> **YOUR INSTRUCTIONS**
Stop after the line that contains "signal region directly.". Until then, retype each line of the entries exactly from the first one, skipping pictures.

DATA Start Marker

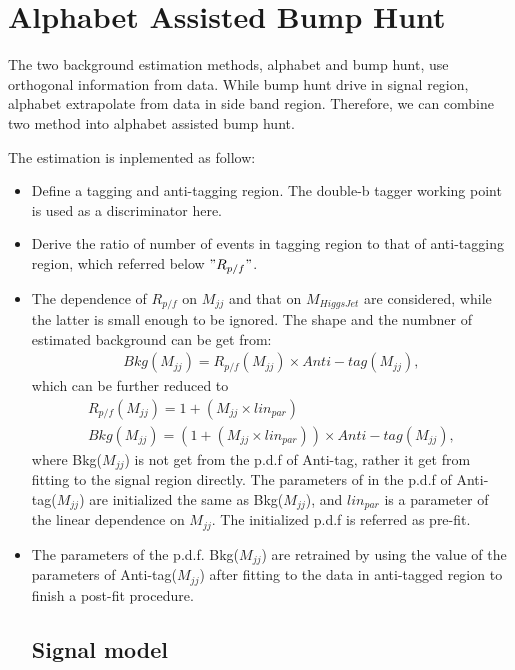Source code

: \clearpage
\section{Alphabet Assisted Bump Hunt}
The two background estimation methods, alphabet and bump hunt, use orthogonal information from data.
While bump hunt drive in signal region, alphabet extrapolate from data in side band region. 
Therefore, we can combine two method into alphabet assisted bump hunt.

The estimation is inplemented as follow:
\begin{itemize}
\item Define a tagging and anti-tagging region. The double-b tagger working point is used as a discriminator here.
\item Derive the ratio of number of events in tagging region to that of anti-tagging region, which referred below $" R_{p/f} "$.
\item The dependence of $R_{p/f}$ on $M_{jj}$ and that on $M_{Higgs Jet}$ are considered, while the latter is small enough to be ignored. The shape and the numbner of estimated background can be get from:
\begin{equation} \label{eq3}
\begin{split}
Bkg(M_{jj})= R_{p/f}(M_{jj}) \times Anti-tag(M_{jj}), 
\end{split}
\end{equation}
which can be further reduced to 
\begin{equation} \label{eq4}
\begin{split}
R_{p/f}(M_{jj})= 1+(M_{jj} \times lin_{par}) \\
Bkg(M_{jj})= (1+(M_{jj} \times lin_{par})) \times Anti-tag(M_{jj}),
\end{split}
\end{equation}
where Bkg($M_{jj}$) is not get from the p.d.f of Anti-tag, rather it get from fitting to the signal region directly.
The parameters of in the p.d.f of Anti-tag($M_{jj}$) are initialized the same as Bkg($M_{jj}$), and $lin_{par}$ is a parameter of the linear dependence on $M_{jj}$. The initialized p.d.f is referred as pre-fit.
\item  The parameters of the p.d.f. Bkg($M_{jj}$) are retrained by using the value of the parameters of Anti-tag($M_{jj}$) after fitting to the data in anti-tagged region to finish a post-fit procedure. 
\subsection{Signal model}

\end{itemize}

DATA End Marker

> **YOUR SOLUTION**
Source code

: \clearpage
\section{Alphabet Assisted Bump Hunt}
The two background estimation methods, alphabet and bump hunt, use orthogonal information from data.
While bump hunt drive in signal region, alphabet extrapolate from data in side band region. 
Therefore, we can combine two method into alphabet assisted bump hunt.

The estimation is inplemented as follow:
\begin{itemize}
\item Define a tagging and anti-tagging region. The double-b tagger working point is used as a discriminator here.
\item Derive the ratio of number of events in tagging region to that of anti-tagging region, which referred below $" R_{p/f} "$.
\item The dependence of $R_{p/f}$ on $M_{jj}$ and that on $M_{Higgs Jet}$ are considered, while the latter is small enough to be ignored. The shape and the numbner of estimated background can be get from:
\begin{equation} \label{eq3}
\begin{split}
Bkg(M_{jj})= R_{p/f}(M_{jj}) \times Anti-tag(M_{jj}), 
\end{split}
\end{equation}
which can be further reduced to 
\begin{equation} \label{eq4}
\begin{split}
R_{p/f}(M_{jj})= 1+(M_{jj} \times lin_{par}) \\
Bkg(M_{jj})= (1+(M_{jj} \times lin_{par})) \times Anti-tag(M_{jj}),
\end{split}
\end{equation}
where Bkg($M_{jj}$) is not get from the p.d.f of Anti-tag, rather it get from fitting to the signal region directly.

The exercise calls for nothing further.